- Work to complete
For the string "этот", find every matching line in the records and copy it.

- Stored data
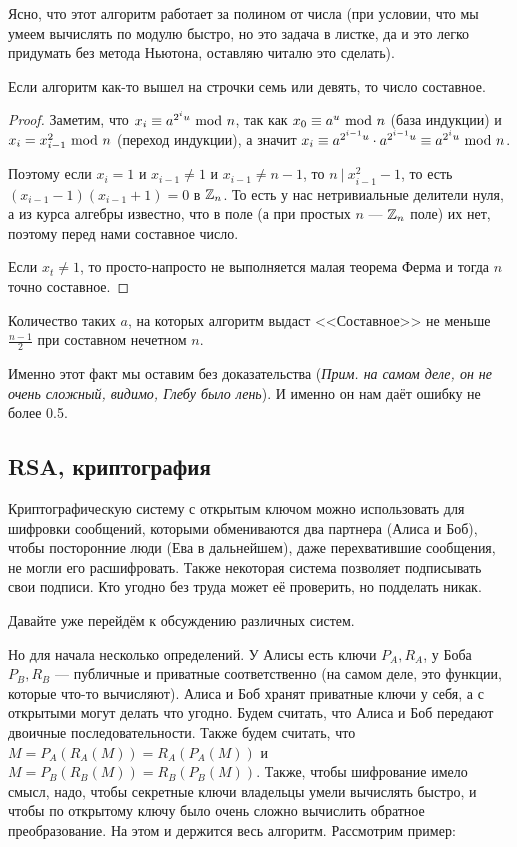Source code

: Ясно, что этот алгоритм работает за полином от числа (при условии, что
мы умеем вычислять по модулю быстро, но это задача в листке, да и это легко 
придумать без метода Ньютона, оставляю читалю это сделать).

\begin{Lemma}
  Если алгоритм как-то вышел на строчки семь или девять, то число
  составное.
\end{Lemma}

\begin{proof}
  Заметим, что $x_i \equiv a^{2^i u} \ \text{mod} \  n$, так как $x_0 \equiv a^{u} \ \text{mod} \  n$
  (база индукции) и 
  $x_i = x_{i - 1}^2 \ \text{mod} \  n$ (переход индукции), а значит $x_i \equiv a^{2^{i -
  1} u} \cdot
  a^{2^{i - 1} u} \equiv a^{2^{i} u} \ \text{mod} \  n$. 

  Поэтому если $x_i = 1$ и $x_{i - 1} \neq 1$ и $x_{i - 1} \neq n - 1$, то 
  $n \ | \ x_{i - 1}^2 - 1$, то есть $(x_{i - 1} - 1)(x_{i - 1} + 1) = 0$ в 
  $\mathbb{Z}_n$.
  То есть у нас нетривиальные делители нуля, а из курса алгебры известно, что в
  поле (а при простых $n$ --- $\mathbb{Z}_n$ поле) их нет, поэтому перед нами составное 
  число.

  Если $x_t \neq 1$, то просто-напросто не выполняется малая теорема Ферма и 
  тогда $n$ точно составное.
\end{proof}

\begin{Lemma}
Количество таких $a$, 
на которых алгоритм выдаст <<Составное>> не меньше $\frac{n - 1}{2}$ при
составном нечетном $n$.
\end{Lemma}

Именно этот факт мы оставим без доказательства ({\it Прим. на самом деле, он не 
очень сложный, видимо, Глебу было лень}).
И именно он нам даёт ошибку не более 0.5.

\subsection{RSA, криптография}

Криптографическую систему с открытым ключом можно использовать для шифровки
сообщений, которыми обмениваются два партнера (Алиса и Боб), чтобы посторонние
люди (Ева в дальнейшем), даже перехватившие сообщения,
не могли его расшифровать. Также некоторая система позволяет подписывать 
свои подписи. Кто угодно без труда может её проверить, но подделать никак.

Давайте уже перейдём к обсуждению различных систем.

Но для начала несколько определений. У Алисы есть 
ключи $P_{A}, R_{A}$, у Боба $P_{B}, R_{B}$ --- 
публичные и приватные соответственно (на самом деле, это функции, которые 
что-то вычисляют). Алиса и Боб хранят приватные ключи у себя,
а с открытыми могут делать что угодно. Будем считать, что Алиса и Боб передают
двоичные последовательности. Также будем считать, что $M = P_{A}(R_{A}(M)) = R_{
A}(P_{A}(M))$ и $M = P_{B}(R_{B}(M)) = R_{B}(P_{B}(M))$. Также, чтобы шифрование
имело смысл, надо, чтобы секретные ключи владельцы умели вычислять быстро, и
чтобы по открытому ключу было очень сложно вычислить обратное преобразование.
На этом и держится весь алгоритм. Рассмотрим пример:

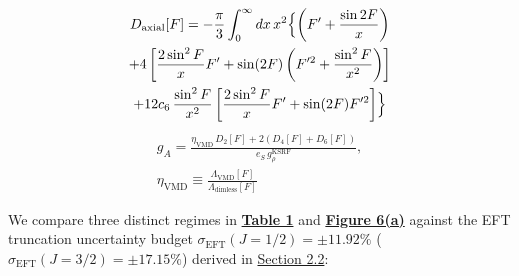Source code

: \documentclass[10pt,aps,prd,twocolumn,superscriptaddress,nofootinbib,floatfix,longbibliography,showkeys]{revtex4-2}
\begin{document}
\begin{enumerate}
\begin{multline}
D_{\text{axial}}[F] = -\frac{\pi}{3}\int_0^\infty dx\,x^2\Bigl\{ \left(F' + \frac{\sin 2F}{x}\right) \\
+ 4\left[\frac{2\sin^2 F}{x}F' + \sin(2F)\left(F'^2 + \frac{\sin^2 F}{x^2}\right)\right] \\
+ 12 c_6\,\frac{\sin^2 F}{x^2}\left[\frac{2\sin^2 F}{x}F' + \sin(2F)F'^2\right] \Bigr\}
\end{multline}
\begin{equation}\begin{gathered}
g_A = \frac{\eta_{\text{VMD}}\,D_2[F] + 2\left(D_4[F] + D_6[F]\right)}{e_S\,g_\rho^{\text{KSRF}}}, \\
\eta_{\text{VMD}} \equiv \frac{\Lambda_{\text{VMD}}[F]}{\Lambda_{\text{dimless}}[F]}
\end{gathered}\end{equation}

\end{enumerate}
We compare three distinct regimes in \textbf{\hyperref[tab:table1]{Table 1}} and \textbf{\hyperref[fig:fig6]{Figure 6(a)}} against the EFT truncation uncertainty budget $\sigma_{\text{EFT}}(J=1/2) = \pm 11.92\%$ ($\sigma_{\text{EFT}}(J=3/2) = \pm 17.15\%$) derived in \hyperref[sec:2.2]{Section 2.2}:
\end{document}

- Response area
: Ясно, что этот алгоритм работает за полином от числа (при условии, что
Именно этот факт мы оставим без доказательства ({\it Прим. на самом деле, он не 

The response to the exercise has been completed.